Тегеранские соглашения
Тегеранские соглашения
Год роспуска Коминтерна, 1943-й, был также годом перелома («коренного перелома», как сказал Сталин[68]) в событиях на русском фронте, а следовательно, и во всей второй мировой войне. Именно по этой причине он явился также «часом истины» для всей антифашистской коалиции. В Европе стали вырисовываться очертания победы. Причем эти очертания все больше принимали форму победы советского оружия. После Сталинграда и Курска отпадала черчиллевская гипотеза об СССР, поставленном на колени Гитлером и вызволенном из беды англичанами и американцами и, следовательно, играющем неизбежно подчиненную роль за столом мирных переговоров. Советский Союз обнаружил способность преследовать немецкую армию и за пределами своих границ. В заключительной фазе войны он представал как самая могущественная военно-политическая держава континента, с которой необходимо серьезно считаться по всем вопросам послевоенного устройства в мире. Соотношение сил переменилось и внутри антигитлеровского союза, и коалиции нужно было приспособиться к этой новой действительности. То была крайне сложная переходная фаза, на протяжении которой коалиция пережила свой самый критический момент.

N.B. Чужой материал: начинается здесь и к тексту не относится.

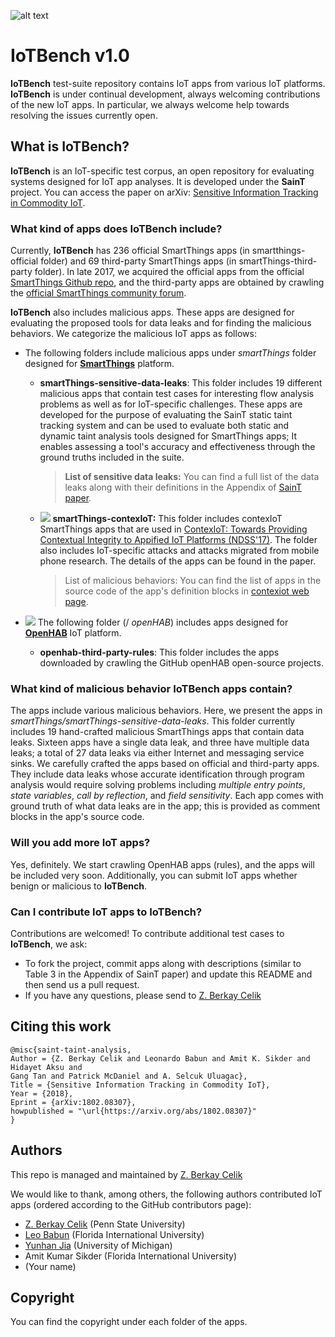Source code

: 

![alt text](http://i68.tinypic.com/25ut821.jpg)

# IoTBench v1.0

**IoTBench** test-suite repository contains IoT apps from various IoT platforms. **IoTBench**  is under continual development, always welcoming contributions of the new IoT apps. In particular, we always welcome help towards resolving the issues currently open.

## What is IoTBench?

**IoTBench** is an IoT-specific test corpus, an open repository for evaluating systems designed for IoT app analyses. It is developed under the **SainT** project. You can access the paper on arXiv: [Sensitive Information Tracking in Commodity IoT](https://arxiv.org/abs/1802.08307).

### What kind of apps does **IoTBench** include?
Currently, **IoTBench** has 236 official SmartThings apps (in smartthings-official folder) and 69 third-party SmartThings apps (in smartThings-third-party folder).
In late 2017, we acquired the official apps from the official [SmartThings Github repo](https://github.com/SmartThingsCommunity/SmartThingsPublic), and the third-party apps are obtained by crawling the [official SmartThings community forum](https://community.smartthings.com/).

**IoTBench** also includes malicious apps. These apps are designed for evaluating the proposed tools for data leaks and for finding the malicious behaviors. We categorize the malicious IoT apps as follows:

- The following folders include malicious apps under *smartThings* folder designed for [**SmartThings**](https://www.smartthings.com/) platform.
    - **smartThings-sensitive-data-leaks**: This folder includes 19 different malicious apps that contain test cases for interesting flow analysis problems as well as for IoT-specific challenges. These apps are developed for the purpose of evaluating the SainT static taint tracking system and can be used to evaluate both static and dynamic taint analysis tools designed for SmartThings apps; It enables assessing a tool's accuracy and effectiveness through the ground truths included in the suite.
        > **List of sensitive data leaks:** You can find a full list of the data leaks along with their definitions in the Appendix of [SainT paper](https://arxiv.org/abs/1802.08307).

    - <img src="https://raw.github.com/secure-software-engineering/DroidBench/develop/new.gif"/> **smartThings-contexIoT:** This folder  includes contexIoT SmartThings apps that are used in [ContexIoT: Towards Providing Contextual Integrity to Appified IoT Platforms (NDSS'17)](http://earlence.com/assets/papers/contexiot_ndss17.pdf). The folder also includes IoT-specific attacks and attacks migrated from mobile phone research. The details of the apps can be found in the paper.

        > List of malicious behaviors: You can find the list of apps in the source code of the app's definition blocks in [contexiot web page](https://sites.google.com/site/iotcontextualintegrity/home).

- <img src="https://raw.github.com/secure-software-engineering/DroidBench/develop/new.gif"/> The following folder (/ *openHAB*) includes apps designed for [**OpenHAB**](https://www.openhab.org/) IoT platform.
     - **openhab-third-party-rules**: This folder includes the apps downloaded by crawling the GitHub openHAB open-source projects. 

### What kind of malicious behavior **IoTBench** apps contain?
The apps include various malicious behaviors. Here, we present the apps in *smartThings/smartThings-sensitive-data-leaks*.
This folder currently includes 19 hand-crafted malicious SmartThings apps that contain data leaks. Sixteen apps have a single data leak, and three have multiple data leaks; a total of 27 data leaks via either Internet and messaging service sinks. We carefully crafted the apps based on official and third-party apps. They include data leaks whose accurate identification through program analysis would require solving problems including *multiple entry points*, *state variables*, *call by reflection*, and *field sensitivity*. Each app comes with ground truth of what data leaks are in the app; this is provided as comment blocks in the app's source code.

### Will you add more IoT apps?
Yes, definitely. We start crawling OpenHAB apps (rules), and the apps will be included very soon. Additionally, you can submit IoT apps whether benign or malicious to **IoTBench**.

### Can I contribute IoT apps to **IoTBench**?
Contributions are welcomed! To contribute additional test cases to **IoTBench**, we ask:
- To fork the project, commit apps along with descriptions (similar to Table 3 in the Appendix of SainT paper) and update this README and then send us a pull request. 
- If you have any questions, please send to [Z. Berkay Celik](https://beerkay.github.io/) 

## Citing this work
``` 
@misc{saint-taint-analysis,
Author = {Z. Berkay Celik and Leonardo Babun and Amit K. Sikder and Hidayet Aksu and 
Gang Tan and Patrick McDaniel and A. Selcuk Uluagac},
Title = {Sensitive Information Tracking in Commodity IoT},
Year = {2018},
Eprint = {arXiv:1802.08307},
howpublished = "\url{https://arxiv.org/abs/1802.08307}"
}
```

## Authors
This repo is managed and maintained by [Z. Berkay Celik](https://beerkay.github.io/)

We would like to thank, among others, the following  authors contributed IoT apps (ordered according to the GitHub contributors page):
- [Z. Berkay Celik](https://beerkay.github.io/) (Penn State University)
- [Leo Babun](http://leobabun.wixsite.com/leo-babun-phd) (Florida International University)
- [Yunhan Jia](http://web.eecs.umich.edu/~jackjia/) (University of Michigan)
- Amit Kumar Sikder (Florida International University)
- (Your name)

## Copyright
You can find the copyright under each folder of the apps.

Англо-американская высадка во французских владениях в Северной Африке, а затем в Италии породила первые политические проблемы, связанные с внутренней обстановкой в странах, вырванных из фашистской коалиции: в данном случае Италии и Франции. Английские и американские руководители не скрывали, что считают себя вправе решать эти вопросы непосредственно с представителями указанных стран, в частности, в интересах дальнейшего ведения войны. Москва потребовала, чтобы с нею консультировались, и обратилась к /152/ союзникам с упреками, когда сочла, что ее обошли; однако добилась, как мы увидим, весьма немногого. То была одна из причин трений. Разногласия между тем могли распространиться и на куда более серьезные вещи. Поворот в ходе военных событий и поражение фашистской Италии побудили мелких сателлитов Германии — финнов, румын, венгров — предпринять первый зондаж насчет возможностей выхода из конфликта. В середине года участились слухи и предположения о сепаратном мире с самой Германией. Шли они в основном из Швеции и Ватикана, но намек такого рода содержался и в словах Сталина[69]. Кое-какие осторожные шаги действительно были предприняты: советские деятели заявили, что со стороны Японии было сделано, но отвергнуто завуалированное предложение о посредничестве. Глава американской разведки в Швейцарии Аллен Даллес имел контакты с немецкими эмиссарами, связанными в первую очередь с теми военными кругами, которые годом позже предприняли попытку убить Гитлера[70]. В отношениях между союзниками, таким образом, не только сохранялась, но и нарастала определенная напряженность.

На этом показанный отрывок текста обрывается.